Start of Dataset

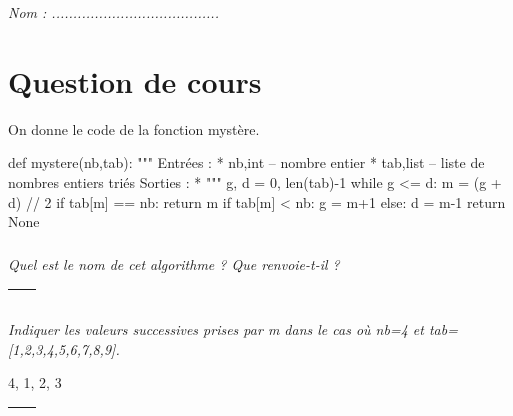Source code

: \documentclass[10pt]{article}
\newif\ifprof
\begin{document}


\ifprof
\begin{center}
\large{\textit{Éléments de corrigé}}
\end{center}
\else
\begin{flushright}
\large{\textsl{Nom : .......................................}}
\end{flushright}

\vspace{1cm}
\fi


\section*{Question de cours}
\ifprof
\else
On donne le code de la fonction mystère.

\begin{py}
\begin{python}
def mystere(nb,tab):
    """ 
    Entrées : 
        * nb,int -- nombre entier
        * tab,list -- liste de nombres entiers triés
    Sorties : 
        * 
    """
    g, d = 0, len(tab)-1
    while g <= d:
        m = (g + d) // 2
        if tab[m] == nb:
            return m
        if tab[m] < nb:
            g = m+1
        else:
            d = m-1
    return None
\end{python}
\end{py}
\fi

\subparagraph{}
\textit{Quel est le nom de cet algorithme ? Que renvoie-t-il ?}
\ifprof
\begin{corrige}
Il s'agit de l'algorithme de recherche d'un nombre par dichotomie dans une liste triée. 
Il renvoie l'index du nombre recherché si le nombre existe dans la liste. Il renvoie \textsf{None} si le nombre est absent.
\end{corrige}
\else

\begin{tabular}{|p{}|}
\hline
$$\quad$$
\vspace{1cm}
$$\quad$$ \\
\hline
\end{tabular}
\fi

\subparagraph{}
\textit{Indiquer les valeurs successives prises par \textsf{m} dans le cas où \textsf{nb=4} et 
\textsf{tab=[1,2,3,4,5,6,7,8,9]}.}
\ifprof
\begin{corrige}
4, 1, 2, 3
\end{corrige}
\else

\begin{tabular}{|p{}|}
\hline
$$\quad$$
$$\quad$$ \\
\hline
\end{tabular}
\end{document}
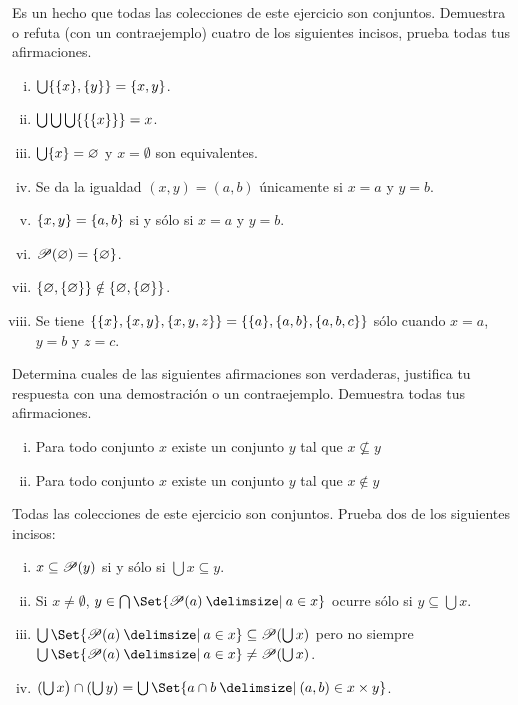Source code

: \begin{exercise}
  Es un hecho que todas las colecciones de este ejercicio son conjuntos. Demuestra o refuta (con un contraejemplo) cuatro de los siguientes incisos, prueba todas tus afirmaciones.
  \begin{multicols}{2}
      \begin{enumerate}[i)]
          \item \( \bigcup \{\{x\},\{y\}\}=\{x,y\} \).
          \item \( \bigcup\bigcup\bigcup\{\{\{x\}\}\} = x \).
          \item \( \bigcup \{x\}=\varnothing \) y $x=\emptyset$ son equivalentes.
          \item Se da la igualdad \( (x,y)=(a,b) \) únicamente si \(x=a\) y \(y=b\).
          \item \( \{x,y\}=\{a,b\} \) si y sólo si $x=a$ y $y=b$.
          \item \( \mathscr{P}(\varnothing)=\{\varnothing\} \).
          \item \( \{\varnothing,\{\varnothing\}\} \notin \{\varnothing,\{\varnothing\}\} \).
          \item Se tiene \( \{\{x\},\{x,y\},\{x,y,z\}\} = \{\{a\},\{a,b\},\{a,b,c\}\} \) sólo cuando \(x=a\), \(y=b\) y \(z=c\).
          
      \end{enumerate}
  \end{multicols}
\end{exercise}

\begin{exercise}
  Determina cuales de las siguientes afirmaciones son verdaderas, justifica tu respuesta con una demostración o un contraejemplo. Demuestra todas tus afirmaciones.
  \begin{enumerate}[i)]
      \item Para todo conjunto \(x\) existe un conjunto \(y\) tal que \(x \not\subseteq y\)
      \item Para todo conjunto \(x\) existe un conjunto \(y\) tal que \(x \notin y\)
  \end{enumerate}
\end{exercise}

\begin{exercise}[tezfc=1]
  Todas las colecciones de este ejercicio son conjuntos. Prueba dos de los siguientes incisos:
  \begin{enumerate}[i)]
      \item \(x \subseteq \mathscr{P}(y)\) si y sólo si \(\bigcup x \subseteq y\).
      \item Si \(x \neq \emptyset\), \(y \in \bigcap\Set{\ms{P}(a) \st a \in x}\) ocurre sólo si \(y \subseteq \bigcup x\).
      \item \( \bigcup \Set{ \ms{P}(a) \st a \in x } \subseteq \ms{P}(\bigcup x) \) pero no siempre \( \bigcup \Set{ \ms{P}(a) \st a \in x } \neq \ms{P}(\bigcup x) \).
      \item \( ( \bigcup x \big) \cap ( \bigcup y ) = \bigcup \Set{ a \cap b \st (a,b) \in x \times y } \).
  \end{enumerate}
\end{exercise}

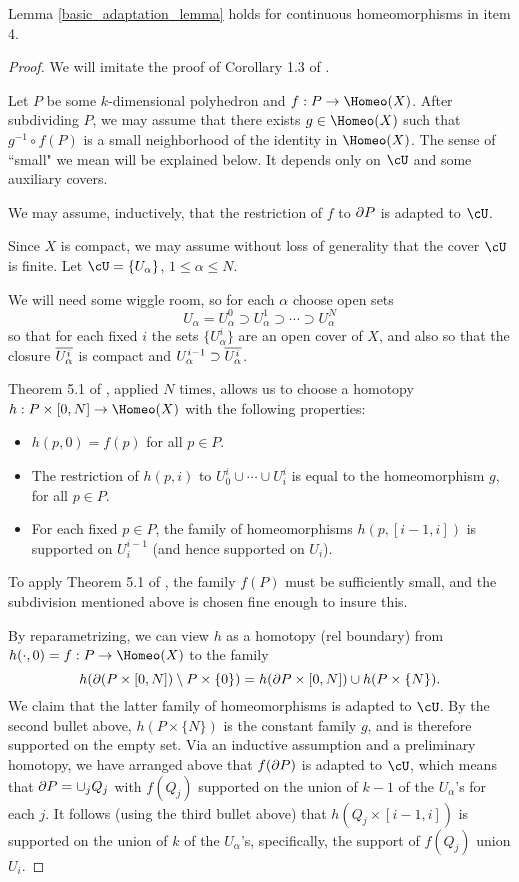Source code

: \begin{lemma} \label{basic_adaptation_lemma_2}
Lemma \ref{basic_adaptation_lemma} holds for continuous homeomorphisms
in item 4.
\end{lemma}

\begin{proof}
We will imitate the proof of Corollary 1.3 of \cite{MR0283802}.

Let $P$ be some $k$-dimensional polyhedron and $f:P\to \Homeo(X)$.
After subdividing $P$, we may assume that there exists $g\in \Homeo(X)$
such that $g^{-1}\circ f(P)$ is a small neighborhood of the 
identity in $\Homeo(X)$.
The sense of ``small" we mean will be explained below.
It depends only on $\cU$ and some auxiliary covers.

We may assume, inductively, that the restriction of $f$ to $\partial P$ is adapted to $\cU$.

Since $X$ is compact, we may assume without loss of generality that the cover $\cU$ is finite.
Let $\cU = \{U_\alpha\}$, $1\le \alpha\le N$.

We will need some wiggle room, so for each $\alpha$ choose open sets
\[
	U_\alpha = U_\alpha^0 \supset U_\alpha^1 \supset \cdots \supset U_\alpha^N
\]
so that for each fixed $i$ the sets $\{U_\alpha^i\}$ are an open cover of $X$, and also so that
the closure $\overline{U_\alpha^i}$ is compact and $U_\alpha^{i-1} \supset \overline{U_\alpha^i}$.

Theorem 5.1 of \cite{MR0283802}, applied $N$ times, allows us
to choose a homotopy $h:P\times [0,N] \to \Homeo(X)$ with the following properties:
\begin{itemize}
\item $h(p, 0) = f(p)$ for all $p\in P$.
\item The restriction of $h(p, i)$ to $U_0^i \cup \cdots \cup U_i^i$ is equal to the homeomorphism $g$,
for all $p\in P$.
\item For each fixed $p\in P$, the family of homeomorphisms $h(p, [i-1, i])$ is supported on $U_i^{i-1}$
(and hence supported on $U_i$).
\end{itemize}
To apply Theorem 5.1 of \cite{MR0283802}, the family $f(P)$ must be sufficiently small,
and the subdivision mentioned above is chosen fine enough to insure this.

By reparametrizing, we can view $h$ as a homotopy (rel boundary) from $h(\cdot,0) = f: P\to\Homeo(X)$
to the family
\[
	h(\partial(P\times [0,N]) \setminus P\times \{0\}) = h(\partial P \times [0,N]) \cup h(P \times \{N\}) .
\]
We claim that the latter family of homeomorphisms is adapted to $\cU$.
By the second bullet above, $h(P\times \{N\})$ is the constant family $g$, and is therefore supported on the empty set.
Via an inductive assumption and a preliminary homotopy, we have arranged above that $f(\partial P)$ is
adapted to $\cU$, which means that $\partial P = \cup_j Q_j$ with $f(Q_j)$ supported on the union of $k-1$
of the $U_\alpha$'s for each $j$.
It follows (using the third bullet above) that $h(Q_j \times [i-1,i])$ is supported on the union of $k$ 
of the $U_\alpha$'s, specifically, the support of $f(Q_j)$ union $U_i$.
\end{proof}



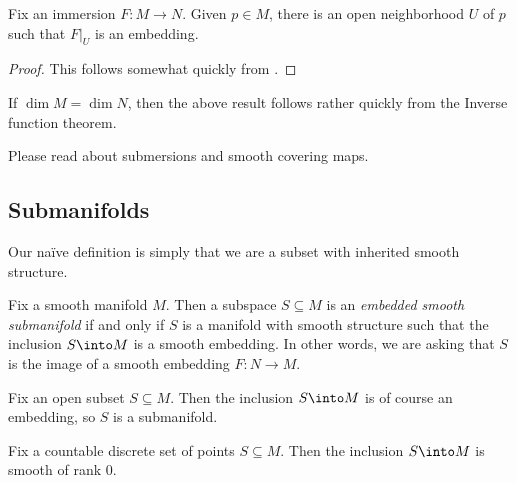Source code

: \documentclass[../notes.tex]{subfiles}
\begin{document}
\begin{proposition}
	Fix an immersion $F\colon M\to N$. Given $p\in M$, there is an open neighborhood $U$ of $p$ such that $F|_U$ is an embedding.
\end{proposition}
\begin{proof}
	This follows somewhat quickly from .
\end{proof}
\begin{remark}
	If $\dim M=\dim N$, then the above result follows rather quickly from the Inverse function theorem.
\end{remark}
\begin{remark}
	Please read about submersions and smooth covering maps.
\end{remark}

\subsection{Submanifolds}
Our na\"ive definition is simply that we are a subset with inherited smooth structure.
\begin{definition}
	Fix a smooth manifold $M$. Then a subspace $S\subseteq M$ is an \textit{embedded smooth submanifold} if and only if $S$ is a manifold with smooth structure such that the inclusion $S\into M$ is a smooth embedding. In other words, we are asking that $S$ is the image of a smooth embedding $F\colon N\to M$.
\end{definition}
\begin{example}
	Fix an open subset $S\subseteq M$. Then the inclusion $S\into M$ is of course an embedding, so $S$ is a submanifold.
\end{example}
\begin{example}
	Fix a countable discrete set of points $S\subseteq M$. Then the inclusion $S\into M$ is smooth of rank $0$.
\end{example}
\end{document}
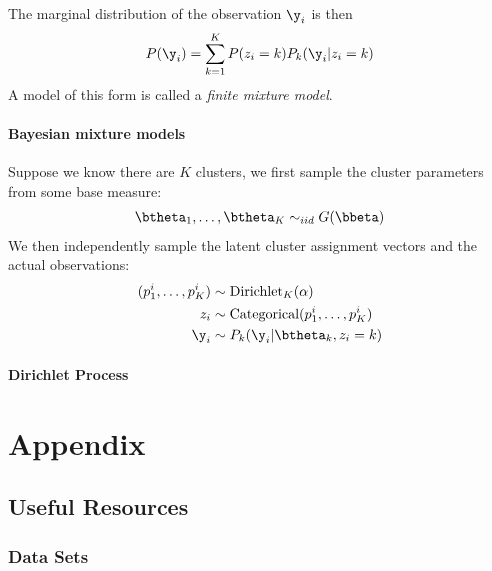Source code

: \documentclass{book}
\begin{document}
The marginal distribution of the observation $\y_i$ is then
\begin{align}
P(\y_i) = \sum_{k=1}^K P(z_i = k) P_k(\y_i | z_i = k)
\end{align}
A model of this form is called a {\em{finite mixture model}}.

\subsection{Bayesian mixture models}
Suppose we know there are $K$ clusters, we first sample the cluster parameters from some base measure:
\begin{align}
\btheta_1, \dots, \btheta_K \sim_{iid} G(\bbeta)
\end{align}
We then independently sample the latent cluster assignment vectors and the actual observations:
\begin{align}
(p_1^i, \dots, p_K^i) &\sim \text{Dirichlet}_K(\alpha)\\
z_i &\sim \text{Categorical}(p_1^i, \dots, p_K^i)\\
\y_i &\sim P_k(\y_i | \btheta_k, z_i = k)
\end{align}

\subsection{Dirichlet Process}

\part{Appendix}


\chapter{Useful Resources}
\section{Data Sets}
\end{document}
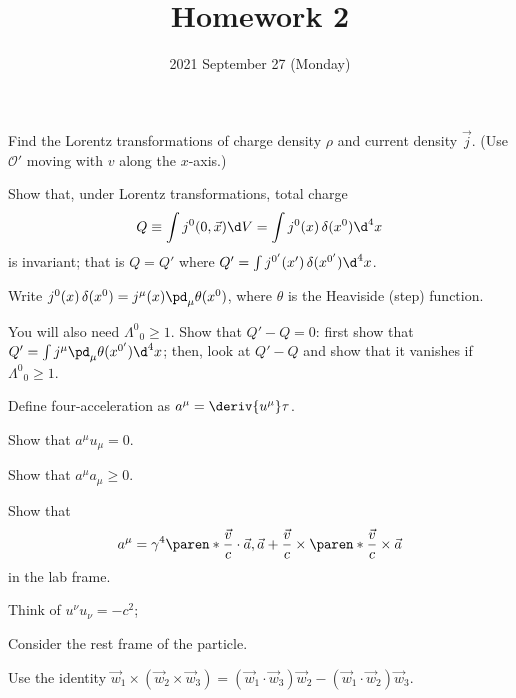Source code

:\documentclass{phys151}
\title{Homework 2}
\date{2021 September 27 (Monday)}
\author{}
\begin{document}
\begin{problem}
  \leavevmode
  \begin{subproblems}
  \item Find the Lorentz transformations of charge density \(\rho\) and current
    density \(\vec j\).  (Use \(\mathcal O'\) moving with \(v\) along the
    \(x\)-axis.)
  \item Show that, under Lorentz transformations, total charge
    \[
      Q \equiv \int j^0(0, \vec x) \d V
      = \int j^0(x) \, \delta(x^0) \d^4 x
    \]
    is invariant; that is \(Q = Q'\) where \(Q' = \int j^{0'}(x') \,
    \delta(x^{0'}) \d^4 x\).
  \end{subproblems}
  \begin{hint}
    Write  \(j^0(x) \, \delta(x^0) = j^\mu(x) \pd_\mu \theta(x^0)\), where
    \(\theta\) is the Heaviside (step) function.

    You will also need \({\Lambda^0}_0 \ge 1\).  Show that \(Q'-Q = 0\): first
    show that  \(Q' = \int j^\mu \pd_\mu \theta(x^{0'}) \d^4 x\); then, look at
    \(Q'-Q\) and show that it vanishes if \({\Lambda^0}_0 \ge 1\).
  \end{hint}
\end{problem}

\begin{solution}
  
\end{solution}

\begin{problem}
  Define four-acceleration as \(a^\mu = \deriv {u^\mu} \tau\).
  \begin{subproblems}
    \item Show that \(a^\mu u_\mu = 0\).
    \item Show that \(a^\mu a_\mu \ge 0\).
    \item Show that
      \[
        a^\mu = \gamma^4 \paren* {
          \frac {\vec v} c \cdot \vec a,
          \vec a + \frac {\vec v} c 
          \times \paren* {\frac {\vec v} c \times \vec a}
        }
      \]
      in the lab frame.
  \end{subproblems}
  \begin{hint}
    \leavevmode
    \begin{subproblems}
    \item Think of \(u^\nu u_\nu = -c^2\);
    \item Consider the rest frame of the particle.
    \item Use the identity
      \(
        \vec w_1 \times (\vec w_2 \times \vec w_3)
        = (\vec w_1 \cdot \vec w_3) \vec w_2 
        - (\vec w_1 \cdot \vec w_2) \vec w_3
      \).
    \end{subproblems}
  \end{hint}
\end{problem}
\end{document}
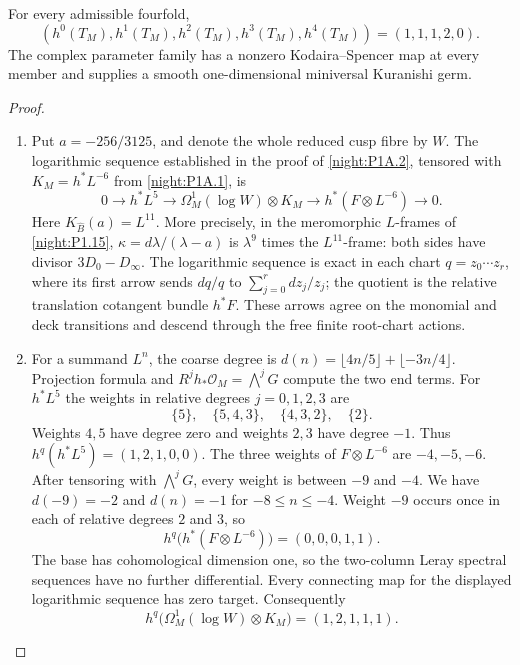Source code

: \begin{theorem}\hypertarget{tag-02R3}{}\label{night:P1A.3}
For every admissible fourfold,
\[
 (h^0(T_M),h^1(T_M),h^2(T_M),h^3(T_M),h^4(T_M))
 =(1,1,1,2,0).
\]
The complex parameter family has a nonzero Kodaira--Spencer map
at every member and supplies a smooth one-dimensional miniversal
Kuranishi germ.
\end{theorem}
\begin{proof}
\begin{enumerate}[label={$\langle1\rangle$\arabic*.}]
\item Put $a=-256/3125$, and denote the whole reduced cusp fibre by
$W$.  The logarithmic sequence established in the proof of
\cref{night:P1A.2}, tensored with $K_M=h^*L^{-6}$ from
\cref{night:P1A.1}, is
\[
0\longrightarrow h^*L^5
\longrightarrow\Omega^1_M(\log W)\otimes K_M
\longrightarrow h^*(F\otimes L^{-6})\longrightarrow0.
\]
Here $K_{\widehat B}(a)=L^{11}$.  More precisely, in the meromorphic
$L$-frames of \cref{night:P1.15},
$\kappa=d\lambda/(\lambda-a)$ is $\lambda^9$ times the
$L^{11}$-frame: both sides have divisor $3D_0-D_\infty$.
The logarithmic sequence is exact in each chart
$q=z_0\cdots z_r$, where its first arrow sends $dq/q$ to
$\sum_{j=0}^r dz_j/z_j$; the quotient is the relative translation
cotangent bundle $h^*F$.  These arrows agree on the monomial and deck transitions and descend through the free finite
root-chart actions.

\item For a summand $L^n$, the coarse degree is
$d(n)=\lfloor4n/5\rfloor+\lfloor-3n/4\rfloor$.
Projection formula and
$R^jh_*\mathcal O_M=\bigwedge^jG$ compute the two end terms.
For $h^*L^5$ the weights in relative degrees $j=0,1,2,3$ are
\[
\{5\},\quad\{5,4,3\},\quad\{4,3,2\},\quad\{2\}.
\]
Weights $4,5$ have degree zero and weights $2,3$ have degree $-1$.
Thus $h^q(h^*L^5)=(1,2,1,0,0)$.
The three weights of $F\otimes L^{-6}$ are $-4,-5,-6$.
After tensoring with $\bigwedge^jG$, every weight is between
$-9$ and $-4$.  We have $d(-9)=-2$ and $d(n)=-1$ for
$-8\le n\le-4$.  Weight $-9$ occurs once in each of relative
degrees $2$ and $3$, so
\[
h^q\bigl(h^*(F\otimes L^{-6})\bigr)=(0,0,0,1,1).
\]
The base has cohomological dimension one, so the two-column Leray
spectral sequences have no further differential.  Every connecting
map for the displayed logarithmic sequence has zero target.
Consequently
\[
h^q\bigl(\Omega^1_M(\log W)\otimes K_M\bigr)=(1,2,1,1,1).
\]


\end{enumerate}
\end{proof}
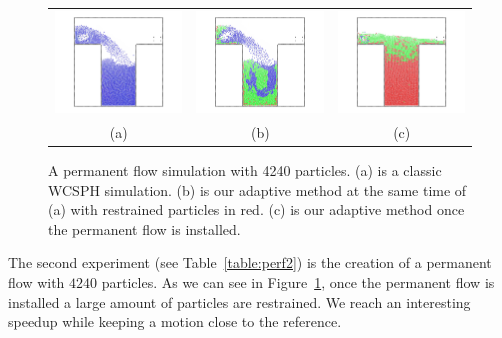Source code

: \documentclass[11pt, oneside, a4paper]{memoir}
\begin{document}
\begin{figure}[!ht]
    \centering
    \begin{tabular}{ccc}
        \includegraphics[width=.32\linewidth]{images/arps-vriphys2013/PermanentFlowSPH.jpg} &
        \includegraphics[width=.32\linewidth]{images/arps-vriphys2013/PermanentFlowARPSColor.jpg} &
  \includegraphics[width=.32\linewidth]{images/arps-vriphys2013/PermanentFlowARPSColor2.jpg} \\
  (a) & (b) & (c)
    \end{tabular}
    \caption{\label{fig:permanentflow} A permanent flow simulation with 4240 particles.
    (a) is a classic WCSPH simulation. (b) is our adaptive method at the same time of (a) with restrained particles in red. (c) is our adaptive method once the permanent flow is installed.}
\end{figure}
\newline
The second experiment (see Table~\ref{table:perf2}) is the creation of a permanent flow with $4240$ particles. As we can see in Figure~\ref{fig:permanentflow}, once the permanent flow is installed a large amount of particles are restrained. We reach an interesting speedup while keeping a motion close to the reference.
\end{document}
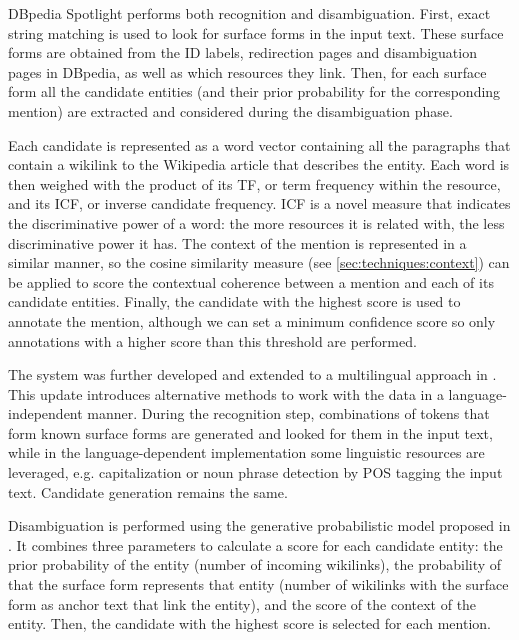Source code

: DBpedia Spotlight performs both recognition and disambiguation. First, exact string matching is used to look for surface forms in the input text. These surface forms are obtained from the ID labels, redirection pages and disambiguation pages in DBpedia, as well as which resources they link. Then, for each surface form all the candidate entities (and their prior probability for the corresponding mention) are extracted and considered during the disambiguation phase.

Each candidate is represented as a word vector containing all the paragraphs that contain a wikilink to the Wikipedia article that describes the entity. Each word is then weighed with the product of its TF, or term frequency within the resource, and its ICF, or inverse candidate frequency. ICF is a novel measure that indicates the discriminative power of a word: the more resources it is related with, the less discriminative power it has. The context of the mention is represented in a similar manner, so the cosine similarity measure (see \autoref{sec:techniques:context}) can be applied to score the contextual coherence between a mention and each of its candidate entities. Finally, the candidate with the highest score is used to annotate the mention, although we can set a minimum confidence score so only annotations with a higher score than this threshold are performed.

The system was further developed and extended to a multilingual approach in \cite{daiber2013}. This update introduces alternative methods to work with the data in a language-independent manner. During the recognition step, combinations of tokens that form known surface forms are generated and looked for them in the input text, while in the language-dependent implementation some linguistic resources are leveraged, e.g. capitalization or noun phrase detection by POS tagging the input text. Candidate generation remains the same.

Disambiguation is performed using the generative probabilistic model proposed in \cite{han2011generative}. It combines three parameters to calculate a score for each candidate entity: the prior probability of the entity (number of incoming wikilinks), the probability of that the surface form represents that entity (number of wikilinks with the surface form as anchor text that link the entity), and the score of the context of the entity. Then, the candidate with the highest score is selected for each mention.

\medskip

End of Dataset

**Aim of the task:**
In the data above, copy every line where the string "using" appears.

**Result of this exercise:**
It follows (using the third bullet above) that $h(Q_j \times [i-1,i])$ is supported on the union of $k$ 
Disambiguation is performed using the generative probabilistic model proposed in \cite{han2011generative}. It combines three parameters to calculate a score for each candidate entity: the prior probability of the entity (number of incoming wikilinks), the probability of that the surface form represents that entity (number of wikilinks with the surface form as anchor text that link the entity), and the score of the context of the entity. Then, the candidate with the highest score is selected for each mention.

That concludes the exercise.